3
3
Долбино — в семи верстах от Мишенского, на той же Выре; те же родные края, где живы воспоминания детства. Жуковский проехал Белев, потом деревню Ровно. А тут и в самом деле «ровно»! Слева, среди ивняка и ракит, мягко изгибается Выра, справа — ряд поросших деревьями и кустарниками холмов, по обеим сторонам дороги — плоское, как стол, зеленое пространство, за которым уже чуть зажелтевшей зеленью шумела роща, спускающаяся в овраг. Тихо, отрадно… За рощей, как и в Мишенском, дорога пошла вверх, к усадьбе Киреевских. Большой дом, парк и старинная церковь располагались на горе.

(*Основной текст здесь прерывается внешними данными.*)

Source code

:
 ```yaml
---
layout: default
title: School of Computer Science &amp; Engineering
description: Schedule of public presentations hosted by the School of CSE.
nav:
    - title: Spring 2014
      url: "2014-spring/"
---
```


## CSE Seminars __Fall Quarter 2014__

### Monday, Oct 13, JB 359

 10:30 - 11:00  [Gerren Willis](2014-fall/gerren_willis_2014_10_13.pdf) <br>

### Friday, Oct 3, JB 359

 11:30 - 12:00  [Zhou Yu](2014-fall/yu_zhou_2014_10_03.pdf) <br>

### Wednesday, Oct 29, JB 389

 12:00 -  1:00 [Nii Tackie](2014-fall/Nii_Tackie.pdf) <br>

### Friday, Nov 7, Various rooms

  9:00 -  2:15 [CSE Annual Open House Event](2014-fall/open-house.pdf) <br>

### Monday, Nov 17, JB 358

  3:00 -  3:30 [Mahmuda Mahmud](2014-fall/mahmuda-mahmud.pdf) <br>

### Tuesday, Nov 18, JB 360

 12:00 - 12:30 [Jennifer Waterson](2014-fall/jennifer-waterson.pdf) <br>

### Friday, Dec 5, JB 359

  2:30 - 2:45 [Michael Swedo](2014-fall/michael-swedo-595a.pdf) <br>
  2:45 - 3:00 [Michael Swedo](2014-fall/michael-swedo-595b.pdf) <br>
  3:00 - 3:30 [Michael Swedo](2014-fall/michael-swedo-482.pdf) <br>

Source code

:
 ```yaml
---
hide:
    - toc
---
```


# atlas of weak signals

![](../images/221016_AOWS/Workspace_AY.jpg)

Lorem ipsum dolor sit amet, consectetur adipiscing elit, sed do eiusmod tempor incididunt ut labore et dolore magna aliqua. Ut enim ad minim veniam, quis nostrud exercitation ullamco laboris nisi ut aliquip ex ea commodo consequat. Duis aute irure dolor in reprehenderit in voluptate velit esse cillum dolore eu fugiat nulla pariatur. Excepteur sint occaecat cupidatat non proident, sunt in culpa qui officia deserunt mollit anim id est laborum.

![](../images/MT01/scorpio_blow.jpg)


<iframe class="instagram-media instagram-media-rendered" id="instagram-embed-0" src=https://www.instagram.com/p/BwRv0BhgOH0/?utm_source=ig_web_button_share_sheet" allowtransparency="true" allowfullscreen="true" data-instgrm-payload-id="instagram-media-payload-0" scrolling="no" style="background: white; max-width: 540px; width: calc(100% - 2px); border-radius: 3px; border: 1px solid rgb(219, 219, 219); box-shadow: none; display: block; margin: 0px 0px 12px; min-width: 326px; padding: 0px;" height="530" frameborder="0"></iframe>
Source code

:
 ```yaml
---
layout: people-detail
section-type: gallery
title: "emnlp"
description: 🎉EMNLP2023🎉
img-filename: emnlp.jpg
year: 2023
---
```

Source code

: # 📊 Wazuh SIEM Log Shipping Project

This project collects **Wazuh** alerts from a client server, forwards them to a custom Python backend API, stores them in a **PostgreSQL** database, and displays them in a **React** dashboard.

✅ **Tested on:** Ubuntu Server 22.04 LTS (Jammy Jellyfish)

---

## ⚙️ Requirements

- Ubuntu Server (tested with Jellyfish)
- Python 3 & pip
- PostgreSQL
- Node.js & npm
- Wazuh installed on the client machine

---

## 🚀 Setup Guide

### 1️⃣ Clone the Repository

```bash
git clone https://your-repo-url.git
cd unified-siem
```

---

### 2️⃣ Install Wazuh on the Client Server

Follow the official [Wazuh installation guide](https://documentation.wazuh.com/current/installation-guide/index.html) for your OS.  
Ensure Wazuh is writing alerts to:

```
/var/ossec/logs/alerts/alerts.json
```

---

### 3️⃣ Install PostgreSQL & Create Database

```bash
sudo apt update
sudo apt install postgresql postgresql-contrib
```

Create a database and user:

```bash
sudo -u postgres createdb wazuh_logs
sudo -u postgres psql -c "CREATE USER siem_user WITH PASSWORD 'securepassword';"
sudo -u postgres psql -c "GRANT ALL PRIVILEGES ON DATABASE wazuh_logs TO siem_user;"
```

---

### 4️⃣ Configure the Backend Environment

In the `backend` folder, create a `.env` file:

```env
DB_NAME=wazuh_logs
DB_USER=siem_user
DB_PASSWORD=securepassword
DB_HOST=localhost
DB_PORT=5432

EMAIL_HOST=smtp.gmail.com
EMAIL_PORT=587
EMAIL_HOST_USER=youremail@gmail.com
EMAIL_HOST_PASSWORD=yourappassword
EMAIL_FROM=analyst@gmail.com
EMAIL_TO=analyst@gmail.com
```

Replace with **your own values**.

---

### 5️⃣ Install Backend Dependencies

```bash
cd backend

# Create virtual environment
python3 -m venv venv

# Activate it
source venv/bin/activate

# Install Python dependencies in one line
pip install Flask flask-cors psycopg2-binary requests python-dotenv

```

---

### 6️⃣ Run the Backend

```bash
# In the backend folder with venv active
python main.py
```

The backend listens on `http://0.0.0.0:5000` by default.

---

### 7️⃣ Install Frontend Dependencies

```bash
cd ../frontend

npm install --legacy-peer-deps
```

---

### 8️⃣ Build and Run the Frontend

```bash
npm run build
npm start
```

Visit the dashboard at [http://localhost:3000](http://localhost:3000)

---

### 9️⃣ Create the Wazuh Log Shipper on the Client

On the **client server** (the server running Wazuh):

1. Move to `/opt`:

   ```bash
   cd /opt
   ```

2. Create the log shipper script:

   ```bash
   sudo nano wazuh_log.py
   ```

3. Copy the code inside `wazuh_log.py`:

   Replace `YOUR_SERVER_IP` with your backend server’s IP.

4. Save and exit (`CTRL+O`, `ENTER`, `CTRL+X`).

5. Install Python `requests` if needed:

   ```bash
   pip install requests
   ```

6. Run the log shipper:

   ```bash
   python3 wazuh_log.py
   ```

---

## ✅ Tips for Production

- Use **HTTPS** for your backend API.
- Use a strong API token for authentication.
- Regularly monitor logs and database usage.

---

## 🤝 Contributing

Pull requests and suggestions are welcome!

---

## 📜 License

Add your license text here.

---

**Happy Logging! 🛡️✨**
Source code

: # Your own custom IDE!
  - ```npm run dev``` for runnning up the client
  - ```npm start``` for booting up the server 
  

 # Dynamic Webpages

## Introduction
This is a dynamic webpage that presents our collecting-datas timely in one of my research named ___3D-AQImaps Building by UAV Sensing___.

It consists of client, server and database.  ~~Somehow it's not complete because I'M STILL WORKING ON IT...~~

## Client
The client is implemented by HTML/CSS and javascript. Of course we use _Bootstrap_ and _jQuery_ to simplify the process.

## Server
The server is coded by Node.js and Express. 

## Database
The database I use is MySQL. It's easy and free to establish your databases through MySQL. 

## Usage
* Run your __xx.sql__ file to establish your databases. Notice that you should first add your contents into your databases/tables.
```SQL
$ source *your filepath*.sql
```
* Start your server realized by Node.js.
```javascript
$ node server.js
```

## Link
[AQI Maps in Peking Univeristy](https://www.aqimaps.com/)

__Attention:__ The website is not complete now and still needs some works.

Авдотья Петровна — Дуняша — очень рада была неожиданному приезду Жуковского. Он сразу увидел ее с детьми на лужке возле дома: дети (Ваня восьми лет, Петя — шести и Маша — трех) бегали, догоняя друг друга…
— Я к тебе совсем, Дуняша.
— Этот дом — твой! — Авдотья Петровна поняла, что произошло. — Вот ведь она какая…
А. П. КИРЕЕВСКАЯ.
Рисунок.
— Кто? — не понял Жуковский.
— Екатерина Афанасьевна.
— Да нет, я сам ушел. Увидел, что чужой, — и ушел.
Авдотья Петровна сказала Максиму, еще сидевшему на козлах:
— Ты, Максим, поезжай завтра в Муратово, я тебе дам еще лошадей, привези всё: книги, бюро, шкаф Василья Андреевича, да не забудь ничего — ни пуговицы единой!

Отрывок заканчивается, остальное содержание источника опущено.